こんにちは。クリエイターワークス研究所の宮本(まるこ)です。

ユウクリが運営する「クリエイターワークス研究所」が開設6年目を迎えるにあたり、ロゴデザインをリニューアルしました。
デザインをお願いしたのはグラフィックデザイナーのSpearMint[スペアミント]代表の鶴見 裕也さん

このインタビューでは、生まれ故郷である栃木県でフリーランスとして活動されている鶴見さんに、デザイナーを志したきっかけからフリーランスになった経緯、現在のお悩みに至るまで、貴重な生の声を聞かせていただきました。

▼オンラインでのインタビュー風景

左:鶴見裕也さん 右:宮本

挫折を味わいながらも、子どもの頃からの夢を現実に

-いつ頃からデザイナーを目指すようになったのですか?

鶴見さん 
高校3年生のときですね。
子どもの頃から図工の授業で絵を描いたり粘土遊びしたりするのが好きだったんです。
小学生の頃は漫画家に、中学校の頃はイラストレーターか画家になりたいな、と思っていて、高校に進学してからも、美術やデッサンの授業を選んでいました。

だから、ある程度絵のうまさには自信があったんです。
でもその後、天狗の鼻をへし折られる経験をすることになりまして…。

-なにがあったんですか?

鶴見さん
高3の夏に、私の高校に非常勤講師として勤めていたデッサン予備校の先生から「うちの予備校に夏期講習を覗きに来ないか」と誘われて、見学に行ってみたんです。
そうしたら、予備校で学んでいる同級生は、デッサンにしても色彩構成にしても、絵の上手さの次元が違っていました。
あれは人生で3本の指に入るくらいの衝撃でしたね。

美大を目指す人たちはこんなにレベルが高いのかと。
これはとても敵わないと思いました。
その先生からは「4浪くらい覚悟すれば目指せるんじゃないか」と言われたのですが、とてもそこまでの余裕はありません。
それなら、と先生から勧められたのがデザインの専門学校である桑沢デザイン研究所でした。
よし、じゃあ桑沢に進学してデザイナーを目指そう!と決めました。

-なるほど!その夏の挫折がデザイナーへの道につながったんですね。
ユウクリにご登録いただいている他のデザイナーさんでも桑沢デザイン研究所出身の方がいますが、センスが高い印象があります。

鶴見さん
授業は大変でしたけどね(笑)。
毎日とんでもない量の課題が出るんですよ。
デザイナーとして就職した後よりも忙しかったと思います。

でもあの経験があったから今の自分があると思っています。
本当に、デザインに出会わなければ自分は今頃何をしていたんだろう?と思いますよ。
若いうちに好きなものが見つかってよかったです。

▼鶴見さんのデザイン風景

振り返ると、若いうちに独立を決意してよかった

-卒業後はデザイン会社に就職されたんですね。

鶴見さん
はい。
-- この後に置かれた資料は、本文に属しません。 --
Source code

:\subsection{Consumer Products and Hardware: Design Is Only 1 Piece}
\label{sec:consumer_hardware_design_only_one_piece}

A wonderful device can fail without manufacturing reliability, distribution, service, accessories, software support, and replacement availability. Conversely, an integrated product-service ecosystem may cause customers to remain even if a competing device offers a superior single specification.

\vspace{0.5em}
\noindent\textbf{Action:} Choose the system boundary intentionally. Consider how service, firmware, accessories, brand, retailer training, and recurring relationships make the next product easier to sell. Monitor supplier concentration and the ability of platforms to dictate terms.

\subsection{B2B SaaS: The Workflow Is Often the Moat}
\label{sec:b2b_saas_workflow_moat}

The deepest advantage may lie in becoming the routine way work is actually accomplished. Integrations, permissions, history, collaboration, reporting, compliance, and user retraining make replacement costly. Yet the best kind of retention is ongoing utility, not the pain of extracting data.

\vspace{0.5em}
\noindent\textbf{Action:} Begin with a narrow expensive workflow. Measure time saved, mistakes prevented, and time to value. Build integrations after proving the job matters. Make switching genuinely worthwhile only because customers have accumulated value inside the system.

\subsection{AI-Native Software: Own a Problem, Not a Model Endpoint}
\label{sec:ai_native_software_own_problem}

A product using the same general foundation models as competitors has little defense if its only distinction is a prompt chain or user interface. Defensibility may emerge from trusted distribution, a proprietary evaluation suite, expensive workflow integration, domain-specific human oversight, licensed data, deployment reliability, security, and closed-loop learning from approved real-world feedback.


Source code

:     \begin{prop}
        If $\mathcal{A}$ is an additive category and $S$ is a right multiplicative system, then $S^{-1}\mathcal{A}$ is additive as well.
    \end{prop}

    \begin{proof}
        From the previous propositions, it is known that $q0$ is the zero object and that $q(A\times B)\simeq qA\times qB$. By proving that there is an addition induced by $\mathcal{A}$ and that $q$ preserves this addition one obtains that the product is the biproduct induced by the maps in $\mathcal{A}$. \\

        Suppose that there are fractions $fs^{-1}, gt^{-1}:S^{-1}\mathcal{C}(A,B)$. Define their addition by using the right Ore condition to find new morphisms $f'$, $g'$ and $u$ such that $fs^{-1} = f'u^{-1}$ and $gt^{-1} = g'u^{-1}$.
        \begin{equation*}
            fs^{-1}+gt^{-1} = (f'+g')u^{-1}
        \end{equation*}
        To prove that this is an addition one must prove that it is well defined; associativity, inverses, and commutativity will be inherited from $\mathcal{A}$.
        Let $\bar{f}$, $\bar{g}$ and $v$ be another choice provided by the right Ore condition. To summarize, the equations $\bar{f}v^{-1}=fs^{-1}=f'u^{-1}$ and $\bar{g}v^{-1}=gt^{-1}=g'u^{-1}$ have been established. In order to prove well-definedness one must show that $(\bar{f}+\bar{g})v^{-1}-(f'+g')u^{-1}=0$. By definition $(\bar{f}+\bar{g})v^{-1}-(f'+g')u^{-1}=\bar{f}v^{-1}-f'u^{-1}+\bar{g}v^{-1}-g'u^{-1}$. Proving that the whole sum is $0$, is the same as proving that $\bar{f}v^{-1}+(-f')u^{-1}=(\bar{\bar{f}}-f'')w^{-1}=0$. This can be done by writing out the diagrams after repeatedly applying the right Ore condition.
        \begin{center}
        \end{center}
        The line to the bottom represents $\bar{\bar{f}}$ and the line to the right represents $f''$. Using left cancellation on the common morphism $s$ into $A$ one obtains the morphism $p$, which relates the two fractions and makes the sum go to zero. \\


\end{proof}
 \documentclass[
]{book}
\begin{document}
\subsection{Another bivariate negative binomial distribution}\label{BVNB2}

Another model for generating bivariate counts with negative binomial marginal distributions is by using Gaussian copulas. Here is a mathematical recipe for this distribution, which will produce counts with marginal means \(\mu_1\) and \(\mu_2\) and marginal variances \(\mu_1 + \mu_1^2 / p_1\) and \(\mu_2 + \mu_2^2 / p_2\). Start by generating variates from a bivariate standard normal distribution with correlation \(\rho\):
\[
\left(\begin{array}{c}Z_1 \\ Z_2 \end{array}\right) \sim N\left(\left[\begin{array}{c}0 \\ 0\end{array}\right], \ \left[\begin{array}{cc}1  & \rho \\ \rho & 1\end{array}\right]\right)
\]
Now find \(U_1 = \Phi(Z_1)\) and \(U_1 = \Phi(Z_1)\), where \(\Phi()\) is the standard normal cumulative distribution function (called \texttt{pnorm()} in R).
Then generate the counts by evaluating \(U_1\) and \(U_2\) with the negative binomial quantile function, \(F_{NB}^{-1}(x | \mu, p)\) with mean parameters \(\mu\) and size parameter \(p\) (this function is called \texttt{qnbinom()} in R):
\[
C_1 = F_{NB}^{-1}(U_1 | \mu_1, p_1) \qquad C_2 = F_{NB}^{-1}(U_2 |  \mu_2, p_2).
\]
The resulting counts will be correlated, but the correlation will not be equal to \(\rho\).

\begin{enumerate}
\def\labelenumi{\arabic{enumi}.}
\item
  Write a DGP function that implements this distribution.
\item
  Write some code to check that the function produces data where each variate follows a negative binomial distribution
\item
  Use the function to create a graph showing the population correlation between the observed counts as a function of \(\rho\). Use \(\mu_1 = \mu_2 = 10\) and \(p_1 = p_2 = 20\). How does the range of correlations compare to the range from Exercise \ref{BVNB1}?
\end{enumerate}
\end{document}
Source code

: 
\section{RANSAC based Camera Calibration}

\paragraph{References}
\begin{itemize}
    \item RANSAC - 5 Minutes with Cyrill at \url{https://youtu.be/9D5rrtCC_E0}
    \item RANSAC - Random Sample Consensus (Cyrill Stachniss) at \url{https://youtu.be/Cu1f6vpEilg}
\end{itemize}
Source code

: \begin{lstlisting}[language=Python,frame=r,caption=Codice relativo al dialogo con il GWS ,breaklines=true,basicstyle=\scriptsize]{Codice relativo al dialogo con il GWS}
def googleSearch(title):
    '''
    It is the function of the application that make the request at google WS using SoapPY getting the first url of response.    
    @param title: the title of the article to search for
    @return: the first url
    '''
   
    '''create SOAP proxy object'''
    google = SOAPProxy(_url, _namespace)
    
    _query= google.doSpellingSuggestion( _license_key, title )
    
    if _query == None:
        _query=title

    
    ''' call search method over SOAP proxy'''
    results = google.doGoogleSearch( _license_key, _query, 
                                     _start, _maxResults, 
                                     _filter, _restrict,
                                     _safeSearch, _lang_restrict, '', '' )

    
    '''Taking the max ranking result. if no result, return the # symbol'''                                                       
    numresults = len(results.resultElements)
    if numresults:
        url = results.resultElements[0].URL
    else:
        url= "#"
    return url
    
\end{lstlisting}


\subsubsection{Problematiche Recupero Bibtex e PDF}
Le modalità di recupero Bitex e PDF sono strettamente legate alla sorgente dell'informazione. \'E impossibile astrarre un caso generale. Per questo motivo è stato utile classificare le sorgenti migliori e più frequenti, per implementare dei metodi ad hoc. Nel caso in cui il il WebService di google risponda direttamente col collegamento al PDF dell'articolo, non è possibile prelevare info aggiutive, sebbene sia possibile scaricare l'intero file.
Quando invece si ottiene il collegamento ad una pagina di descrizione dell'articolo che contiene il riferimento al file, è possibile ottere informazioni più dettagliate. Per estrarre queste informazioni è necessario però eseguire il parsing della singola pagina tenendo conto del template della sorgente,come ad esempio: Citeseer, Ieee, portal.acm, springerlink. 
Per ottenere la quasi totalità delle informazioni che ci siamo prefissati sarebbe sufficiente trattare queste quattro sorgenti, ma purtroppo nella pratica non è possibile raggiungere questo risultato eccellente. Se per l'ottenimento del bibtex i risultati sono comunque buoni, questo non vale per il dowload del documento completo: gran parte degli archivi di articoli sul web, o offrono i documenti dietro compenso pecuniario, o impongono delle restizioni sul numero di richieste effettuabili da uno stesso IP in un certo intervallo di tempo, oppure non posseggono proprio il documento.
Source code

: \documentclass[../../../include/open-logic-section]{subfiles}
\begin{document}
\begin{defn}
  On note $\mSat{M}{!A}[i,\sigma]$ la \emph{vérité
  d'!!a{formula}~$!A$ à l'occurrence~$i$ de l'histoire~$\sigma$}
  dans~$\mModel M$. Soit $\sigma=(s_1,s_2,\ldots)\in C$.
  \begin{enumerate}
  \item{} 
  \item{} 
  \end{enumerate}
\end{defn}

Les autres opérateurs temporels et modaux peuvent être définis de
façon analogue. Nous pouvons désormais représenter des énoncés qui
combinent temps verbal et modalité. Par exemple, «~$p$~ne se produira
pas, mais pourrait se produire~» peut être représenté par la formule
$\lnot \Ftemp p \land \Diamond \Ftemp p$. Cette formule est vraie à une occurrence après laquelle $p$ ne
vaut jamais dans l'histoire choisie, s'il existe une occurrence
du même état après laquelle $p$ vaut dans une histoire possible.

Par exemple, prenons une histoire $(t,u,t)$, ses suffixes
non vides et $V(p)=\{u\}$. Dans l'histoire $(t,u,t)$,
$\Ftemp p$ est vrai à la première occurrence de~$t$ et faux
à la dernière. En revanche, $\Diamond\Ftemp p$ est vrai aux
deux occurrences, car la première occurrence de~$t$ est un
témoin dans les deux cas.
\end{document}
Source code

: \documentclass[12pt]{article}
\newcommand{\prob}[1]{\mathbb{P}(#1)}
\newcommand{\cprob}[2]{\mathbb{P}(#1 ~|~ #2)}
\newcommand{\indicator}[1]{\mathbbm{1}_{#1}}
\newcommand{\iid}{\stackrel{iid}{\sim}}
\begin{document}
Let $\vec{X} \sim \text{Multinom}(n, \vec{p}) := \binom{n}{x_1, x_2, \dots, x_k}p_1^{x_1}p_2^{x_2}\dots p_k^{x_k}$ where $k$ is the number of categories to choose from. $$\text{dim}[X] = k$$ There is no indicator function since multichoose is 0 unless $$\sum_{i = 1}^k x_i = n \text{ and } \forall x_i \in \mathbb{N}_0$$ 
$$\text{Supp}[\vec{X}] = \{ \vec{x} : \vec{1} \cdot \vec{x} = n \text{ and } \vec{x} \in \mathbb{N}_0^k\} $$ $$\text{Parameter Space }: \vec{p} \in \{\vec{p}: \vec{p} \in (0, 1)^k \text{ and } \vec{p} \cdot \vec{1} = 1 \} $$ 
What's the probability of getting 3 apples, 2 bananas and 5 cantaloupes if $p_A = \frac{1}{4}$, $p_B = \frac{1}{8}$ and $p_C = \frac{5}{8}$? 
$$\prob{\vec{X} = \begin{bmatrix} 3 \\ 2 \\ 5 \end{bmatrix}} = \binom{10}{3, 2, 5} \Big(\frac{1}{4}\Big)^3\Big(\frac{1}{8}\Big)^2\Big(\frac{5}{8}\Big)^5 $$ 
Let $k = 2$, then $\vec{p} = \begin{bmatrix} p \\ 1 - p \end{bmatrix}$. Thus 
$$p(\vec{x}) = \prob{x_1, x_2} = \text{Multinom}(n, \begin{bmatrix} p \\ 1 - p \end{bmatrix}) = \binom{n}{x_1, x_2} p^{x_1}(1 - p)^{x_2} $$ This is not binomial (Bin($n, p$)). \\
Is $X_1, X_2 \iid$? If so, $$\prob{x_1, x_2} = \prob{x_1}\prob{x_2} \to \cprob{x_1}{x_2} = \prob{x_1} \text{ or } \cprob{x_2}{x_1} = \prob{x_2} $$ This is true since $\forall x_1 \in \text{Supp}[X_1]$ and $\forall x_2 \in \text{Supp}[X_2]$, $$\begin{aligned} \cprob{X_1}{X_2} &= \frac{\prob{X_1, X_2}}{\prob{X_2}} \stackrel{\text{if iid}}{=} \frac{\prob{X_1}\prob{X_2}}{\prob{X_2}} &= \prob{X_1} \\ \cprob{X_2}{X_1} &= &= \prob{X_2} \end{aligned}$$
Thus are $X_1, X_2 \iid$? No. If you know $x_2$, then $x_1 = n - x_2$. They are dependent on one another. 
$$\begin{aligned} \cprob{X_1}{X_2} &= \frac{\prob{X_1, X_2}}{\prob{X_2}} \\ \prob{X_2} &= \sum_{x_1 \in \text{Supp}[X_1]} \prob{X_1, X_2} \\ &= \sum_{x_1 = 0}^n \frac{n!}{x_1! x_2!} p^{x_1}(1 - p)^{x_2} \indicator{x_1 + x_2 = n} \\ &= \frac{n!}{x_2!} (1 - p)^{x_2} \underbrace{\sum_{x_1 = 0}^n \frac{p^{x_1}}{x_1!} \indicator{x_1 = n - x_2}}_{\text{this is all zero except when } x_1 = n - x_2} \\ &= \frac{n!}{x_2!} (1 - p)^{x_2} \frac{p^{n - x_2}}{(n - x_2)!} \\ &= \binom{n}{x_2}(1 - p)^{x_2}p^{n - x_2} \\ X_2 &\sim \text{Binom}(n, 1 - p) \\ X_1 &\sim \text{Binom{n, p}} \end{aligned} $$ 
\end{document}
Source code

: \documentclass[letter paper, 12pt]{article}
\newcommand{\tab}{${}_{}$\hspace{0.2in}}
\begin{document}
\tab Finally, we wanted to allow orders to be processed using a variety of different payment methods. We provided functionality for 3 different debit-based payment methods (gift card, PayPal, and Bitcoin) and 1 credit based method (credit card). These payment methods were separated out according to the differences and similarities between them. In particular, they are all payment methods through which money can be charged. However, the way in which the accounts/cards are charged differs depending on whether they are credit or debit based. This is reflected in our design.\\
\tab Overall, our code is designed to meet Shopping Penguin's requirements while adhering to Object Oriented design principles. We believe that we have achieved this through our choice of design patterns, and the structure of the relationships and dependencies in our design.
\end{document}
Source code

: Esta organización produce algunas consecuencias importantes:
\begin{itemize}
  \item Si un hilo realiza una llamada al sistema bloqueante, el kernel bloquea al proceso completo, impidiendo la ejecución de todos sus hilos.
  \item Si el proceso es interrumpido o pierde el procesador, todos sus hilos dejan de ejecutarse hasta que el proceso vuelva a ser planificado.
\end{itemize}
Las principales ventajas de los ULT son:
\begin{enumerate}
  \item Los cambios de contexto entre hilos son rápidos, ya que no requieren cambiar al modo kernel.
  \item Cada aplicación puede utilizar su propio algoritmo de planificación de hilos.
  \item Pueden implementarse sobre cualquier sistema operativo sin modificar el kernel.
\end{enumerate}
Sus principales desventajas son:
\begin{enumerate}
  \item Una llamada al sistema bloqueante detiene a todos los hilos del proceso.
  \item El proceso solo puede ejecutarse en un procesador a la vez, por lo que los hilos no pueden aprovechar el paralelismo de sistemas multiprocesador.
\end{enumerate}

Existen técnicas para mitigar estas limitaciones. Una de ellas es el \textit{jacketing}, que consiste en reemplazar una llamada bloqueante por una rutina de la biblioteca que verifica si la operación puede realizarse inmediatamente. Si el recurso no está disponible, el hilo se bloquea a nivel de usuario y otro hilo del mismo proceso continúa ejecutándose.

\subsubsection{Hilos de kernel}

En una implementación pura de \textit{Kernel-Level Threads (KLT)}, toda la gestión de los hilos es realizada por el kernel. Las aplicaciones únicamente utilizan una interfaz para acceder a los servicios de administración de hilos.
1社目では5年弱勤務しました。
チラシからウェブサイトから、なんでもデザインする会社で、いろいろなデザイン手法を知ることができた反面、とにかく仕事の量をこなさなければいけない毎日で、提案やストーリーを考えるみたいなプロセスはほとんどありませんでした。

私はもっと商品やブランドの本質を深く考えながら作り込むデザインがやりたいと思っていて、なかでもパッケージデザインをもっとやってみたかったのですが、時間もないし、会社からも求められていませんでした。

そんな日々を鬱々と過ごしているときに、桑沢デザイン研究所でお世話になった恩師に声をかけていただいたんです。
商品プランニングやパッケージに特化したデザイン会社がデザイナーを探しているということで、これは、ということで転職しました。
振り返ると、高校時代の進路選択のときもそうですが、恩師のおかげで人生を前に進められたと感じています。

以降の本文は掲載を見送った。